Friday, May 2, 2008

IRSO looks for manned spaceflight funds

By Neelam Mathews/Aerospace Daily & Defense Report

NEW DELHI - The Indian Space Research Organisation (ISRO) soon will ask the Indian government to approve a human spaceflight mission by 2014-15 at a projected cost of $2.5 billion.

The Space Commission headed by Prime Minister Manmohan Singh will review ISRO's request, contained in a report on the agency's next five-year plan. A decision is expected by the end of 2008.

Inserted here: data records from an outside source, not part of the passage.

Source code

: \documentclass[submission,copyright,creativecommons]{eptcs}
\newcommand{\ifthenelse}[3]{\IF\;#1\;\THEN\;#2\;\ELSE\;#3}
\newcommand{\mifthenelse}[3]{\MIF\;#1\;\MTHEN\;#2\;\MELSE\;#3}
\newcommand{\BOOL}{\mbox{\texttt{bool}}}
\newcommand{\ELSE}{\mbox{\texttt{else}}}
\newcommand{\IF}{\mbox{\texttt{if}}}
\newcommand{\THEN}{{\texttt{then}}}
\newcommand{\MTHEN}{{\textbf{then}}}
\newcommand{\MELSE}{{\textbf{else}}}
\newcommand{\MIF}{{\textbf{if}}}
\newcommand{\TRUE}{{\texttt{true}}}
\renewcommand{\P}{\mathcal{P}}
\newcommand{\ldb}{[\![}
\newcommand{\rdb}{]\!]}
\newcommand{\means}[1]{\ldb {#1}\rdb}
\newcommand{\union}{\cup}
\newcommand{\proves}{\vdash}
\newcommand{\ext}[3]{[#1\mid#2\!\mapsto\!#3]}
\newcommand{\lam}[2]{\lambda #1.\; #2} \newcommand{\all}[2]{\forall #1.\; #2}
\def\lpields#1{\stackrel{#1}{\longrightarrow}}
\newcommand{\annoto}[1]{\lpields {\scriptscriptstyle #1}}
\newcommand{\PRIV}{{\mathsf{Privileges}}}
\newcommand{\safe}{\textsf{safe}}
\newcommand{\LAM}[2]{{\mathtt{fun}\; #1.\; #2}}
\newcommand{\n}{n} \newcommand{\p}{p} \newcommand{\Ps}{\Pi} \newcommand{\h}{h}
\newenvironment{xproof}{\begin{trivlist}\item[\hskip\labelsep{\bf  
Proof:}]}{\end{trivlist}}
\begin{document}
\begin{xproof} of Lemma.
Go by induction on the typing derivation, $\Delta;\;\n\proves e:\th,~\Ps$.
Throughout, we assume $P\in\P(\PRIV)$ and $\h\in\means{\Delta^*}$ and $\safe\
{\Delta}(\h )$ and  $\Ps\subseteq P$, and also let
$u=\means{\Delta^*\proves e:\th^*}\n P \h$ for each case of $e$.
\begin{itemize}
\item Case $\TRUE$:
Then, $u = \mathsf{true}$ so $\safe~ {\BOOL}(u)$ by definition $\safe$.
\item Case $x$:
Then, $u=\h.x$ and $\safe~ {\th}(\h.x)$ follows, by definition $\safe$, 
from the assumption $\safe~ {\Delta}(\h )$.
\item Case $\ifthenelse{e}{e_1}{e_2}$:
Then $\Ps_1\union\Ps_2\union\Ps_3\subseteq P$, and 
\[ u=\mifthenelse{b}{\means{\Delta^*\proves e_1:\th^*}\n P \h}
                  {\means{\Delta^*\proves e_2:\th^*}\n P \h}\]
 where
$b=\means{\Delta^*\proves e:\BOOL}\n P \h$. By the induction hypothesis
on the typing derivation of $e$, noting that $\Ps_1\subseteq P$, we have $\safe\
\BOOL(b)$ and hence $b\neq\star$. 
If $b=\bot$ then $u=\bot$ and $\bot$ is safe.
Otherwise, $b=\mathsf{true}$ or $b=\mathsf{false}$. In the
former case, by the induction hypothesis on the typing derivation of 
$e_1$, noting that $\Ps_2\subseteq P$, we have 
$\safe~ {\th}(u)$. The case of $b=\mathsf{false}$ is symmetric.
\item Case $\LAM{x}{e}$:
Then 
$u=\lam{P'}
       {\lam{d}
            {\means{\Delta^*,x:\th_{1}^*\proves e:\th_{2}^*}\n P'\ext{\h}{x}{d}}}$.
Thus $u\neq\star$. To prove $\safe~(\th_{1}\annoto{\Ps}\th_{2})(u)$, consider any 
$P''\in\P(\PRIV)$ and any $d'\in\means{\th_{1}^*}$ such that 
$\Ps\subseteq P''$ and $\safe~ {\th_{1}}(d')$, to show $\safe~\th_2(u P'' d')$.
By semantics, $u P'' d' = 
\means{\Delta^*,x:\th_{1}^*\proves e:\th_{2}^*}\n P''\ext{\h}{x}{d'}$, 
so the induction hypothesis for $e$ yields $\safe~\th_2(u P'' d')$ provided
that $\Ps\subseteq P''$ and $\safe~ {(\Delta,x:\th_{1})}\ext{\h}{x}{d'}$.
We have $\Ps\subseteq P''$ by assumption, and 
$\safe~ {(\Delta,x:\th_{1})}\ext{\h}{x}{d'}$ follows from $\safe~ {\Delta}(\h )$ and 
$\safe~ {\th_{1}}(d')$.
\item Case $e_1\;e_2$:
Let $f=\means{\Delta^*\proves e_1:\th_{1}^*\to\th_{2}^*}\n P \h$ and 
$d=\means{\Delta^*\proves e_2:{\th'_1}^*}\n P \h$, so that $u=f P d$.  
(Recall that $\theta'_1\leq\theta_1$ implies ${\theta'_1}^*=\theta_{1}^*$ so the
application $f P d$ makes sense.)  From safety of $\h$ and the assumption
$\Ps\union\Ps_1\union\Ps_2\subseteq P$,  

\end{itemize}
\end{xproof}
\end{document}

"Today the U.S., Russia and China have a capability to have a manned mission," ISRO Chairman G. Madhavan Nair told reporters April 28. "We cannot be left behind in the space race. Further, man's presence is absolutely necessary in a spacecraft for conducting some experiments."

India already is contributing to the budding international effort to return humans to the moon in the 2020s with its Chandrayaan-1 lunar orbiter, set for launch late this summer with an array of mapping instruments that will generate data for future lunar explorers.

The Indian agency also has started working on long-lead items required for human missions, including spacesuits and simulation facilities, using $23 million in preliminary funding already approved by the government.

"The man-rating reliability, which is very high today, has to be increased," ISRO spokesman S. Satish said. "In addition, building a space capsule that addresses an emergency escape system and comfort for the crew to sit and travel has to be looked at."

The new report on ISRO's plans includes 70 missions in the next five years, compared to 26 conducted in the past five.

"The proposed missions will be a combination of satellite launches with transponders for enhancing communications, education, health, remote sensing, observatory and exploratory," Nair said. "In addition to lunar and manned missions, we will undertake projects for re-entry vehicles and recovery capsules."

ISRO plans to adopt a new configuration of its Space Recovery Capsule, launched into a 635-kilometer (395-mile) polar orbit along with Cartosat-2 by PSLV-C7 in January 2007 for its crew module, said P.S. Sastry, director of ISRO's Launch Vehicle Program.